— What the task asks —
Check every line below for the string "show", and copy the lines that contain it.

— Dataset entries —
--*--

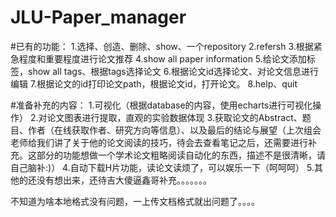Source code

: # JLU-Paper_manager



#已有的功能：
	1.选择、创造、删除、show、一个repository
	2.refersh
	3.根据紧急程度和重要程度进行论文推荐
	4.show all paper information
	5.给论文添加标签，show all tags、根据tags选择论文
	6.根据论文id选择论文、对论文信息进行编辑
	7.根据论文的id打印论文path，根据论文id，打开论文。
	8.help、quit





#准备补充的内容：
	1.可视化（根据database的内容，使用echarts进行可视化操作）
	2.对论文图表进行提取，直观的实验数据体现
	3.获取论文的Abstract、题目、作者（在线获取作者、研究方向等信息）、以及最后的结论与展望（上次组会老师给我们讲了关于他的论文阅读的技巧，待会去查看笔记之后，还需要进行补充。这部分的功能想做一个学术论文粗略阅读自动化的东西，描述不是很清晰，请自己脑补:)）
	4.自动下载H片功能，读论文读烦了，可以娱乐一下（呵呵呵）
	5.其他的还没有想出来，还待吉大傻逼鑫哥补充。。。。。。。


不知道为啥本地格式没有问题，一上传文档格式就出问题了。。。。



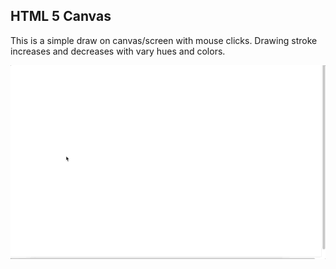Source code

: ## HTML 5 Canvas
This is a simple draw on canvas/screen with mouse clicks. Drawing stroke increases and decreases with vary hues and colors.

![](html5_canvas.gif)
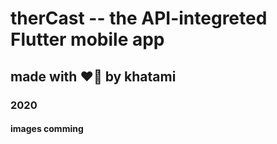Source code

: # therCast -- the API-integreted Flutter mobile app
## made with ❤🧡 by khatami
### 2020

#### images comming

--*--

— Response area —
	1.选择、创造、删除、show、一个repository
	4.show all paper information
	5.给论文添加标签，show all tags、根据tags选择论文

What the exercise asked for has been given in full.